Every record must be reproduced exactly. Leave none out.

━━━ Task data

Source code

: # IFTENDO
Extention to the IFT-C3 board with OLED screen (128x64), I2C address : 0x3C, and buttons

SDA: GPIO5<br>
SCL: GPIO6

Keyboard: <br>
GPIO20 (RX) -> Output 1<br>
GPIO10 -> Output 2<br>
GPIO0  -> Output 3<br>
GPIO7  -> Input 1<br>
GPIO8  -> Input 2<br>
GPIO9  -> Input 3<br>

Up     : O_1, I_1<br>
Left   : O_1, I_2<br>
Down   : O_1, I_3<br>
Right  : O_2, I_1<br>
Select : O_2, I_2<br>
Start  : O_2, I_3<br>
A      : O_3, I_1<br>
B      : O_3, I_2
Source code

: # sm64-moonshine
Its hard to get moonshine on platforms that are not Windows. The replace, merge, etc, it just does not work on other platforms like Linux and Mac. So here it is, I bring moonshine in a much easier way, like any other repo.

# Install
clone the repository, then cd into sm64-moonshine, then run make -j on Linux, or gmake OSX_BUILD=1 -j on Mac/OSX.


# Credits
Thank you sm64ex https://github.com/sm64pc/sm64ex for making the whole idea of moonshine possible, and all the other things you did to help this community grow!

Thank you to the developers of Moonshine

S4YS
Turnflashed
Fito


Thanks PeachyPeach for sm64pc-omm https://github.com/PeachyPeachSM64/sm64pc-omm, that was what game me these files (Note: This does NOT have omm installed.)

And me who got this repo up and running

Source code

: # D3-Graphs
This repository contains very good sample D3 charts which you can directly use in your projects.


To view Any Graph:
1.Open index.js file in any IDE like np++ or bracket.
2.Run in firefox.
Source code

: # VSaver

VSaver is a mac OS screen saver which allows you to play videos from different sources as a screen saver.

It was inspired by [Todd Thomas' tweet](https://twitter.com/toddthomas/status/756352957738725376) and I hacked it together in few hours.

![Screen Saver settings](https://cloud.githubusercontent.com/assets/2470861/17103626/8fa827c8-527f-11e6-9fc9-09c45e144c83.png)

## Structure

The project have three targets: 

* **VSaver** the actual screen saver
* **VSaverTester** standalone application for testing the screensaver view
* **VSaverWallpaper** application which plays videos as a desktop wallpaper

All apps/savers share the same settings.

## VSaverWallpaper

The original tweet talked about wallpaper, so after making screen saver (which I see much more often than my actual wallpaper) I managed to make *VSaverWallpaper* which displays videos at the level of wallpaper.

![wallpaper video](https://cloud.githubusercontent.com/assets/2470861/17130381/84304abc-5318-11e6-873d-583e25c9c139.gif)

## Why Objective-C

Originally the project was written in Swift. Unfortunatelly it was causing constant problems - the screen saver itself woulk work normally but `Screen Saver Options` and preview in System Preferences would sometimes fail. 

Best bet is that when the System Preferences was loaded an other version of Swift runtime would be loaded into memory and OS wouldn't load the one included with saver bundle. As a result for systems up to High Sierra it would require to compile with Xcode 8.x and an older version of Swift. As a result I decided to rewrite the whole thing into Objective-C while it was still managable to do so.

━━━━━━

* [Result of this exercise]:
Source code

: # IFTENDO
Extention to the IFT-C3 board with OLED screen (128x64), I2C address : 0x3C, and buttons

SDA: GPIO5<br>
SCL: GPIO6

Keyboard: <br>
GPIO20 (RX) -> Output 1<br>
GPIO10 -> Output 2<br>
GPIO0  -> Output 3<br>
GPIO7  -> Input 1<br>
GPIO8  -> Input 2<br>
GPIO9  -> Input 3<br>

Up     : O_1, I_1<br>
Left   : O_1, I_2<br>
Down   : O_1, I_3<br>
Right  : O_2, I_1<br>
Select : O_2, I_2<br>
Start  : O_2, I_3<br>
A      : O_3, I_1<br>
B      : O_3, I_2
Source code

: # sm64-moonshine
Its hard to get moonshine on platforms that are not Windows. The replace, merge, etc, it just does not work on other platforms like Linux and Mac. So here it is, I bring moonshine in a much easier way, like any other repo.

# Install
clone the repository, then cd into sm64-moonshine, then run make -j on Linux, or gmake OSX_BUILD=1 -j on Mac/OSX.


# Credits
Thank you sm64ex https://github.com/sm64pc/sm64ex for making the whole idea of moonshine possible, and all the other things you did to help this community grow!

Thank you to the developers of Moonshine

S4YS
Turnflashed
Fito


Thanks PeachyPeach for sm64pc-omm https://github.com/PeachyPeachSM64/sm64pc-omm, that was what game me these files (Note: This does NOT have omm installed.)

And me who got this repo up and running

Source code

: # D3-Graphs
This repository contains very good sample D3 charts which you can directly use in your projects.


To view Any Graph:
1.Open index.js file in any IDE like np++ or bracket.
2.Run in firefox.
Source code

: # VSaver

VSaver is a mac OS screen saver which allows you to play videos from different sources as a screen saver.

It was inspired by [Todd Thomas' tweet](https://twitter.com/toddthomas/status/756352957738725376) and I hacked it together in few hours.

![Screen Saver settings](https://cloud.githubusercontent.com/assets/2470861/17103626/8fa827c8-527f-11e6-9fc9-09c45e144c83.png)

## Structure

The project have three targets: 

* **VSaver** the actual screen saver
* **VSaverTester** standalone application for testing the screensaver view
* **VSaverWallpaper** application which plays videos as a desktop wallpaper

All apps/savers share the same settings.

## VSaverWallpaper

The original tweet talked about wallpaper, so after making screen saver (which I see much more often than my actual wallpaper) I managed to make *VSaverWallpaper* which displays videos at the level of wallpaper.

![wallpaper video](https://cloud.githubusercontent.com/assets/2470861/17130381/84304abc-5318-11e6-873d-583e25c9c139.gif)

## Why Objective-C

Originally the project was written in Swift. Unfortunatelly it was causing constant problems - the screen saver itself woulk work normally but `Screen Saver Options` and preview in System Preferences would sometimes fail. 

Best bet is that when the System Preferences was loaded an other version of Swift runtime would be loaded into memory and OS wouldn't load the one included with saver bundle. As a result for systems up to High Sierra it would require to compile with Xcode 8.x and an older version of Swift. As a result I decided to rewrite the whole thing into Objective-C while it was still managable to do so.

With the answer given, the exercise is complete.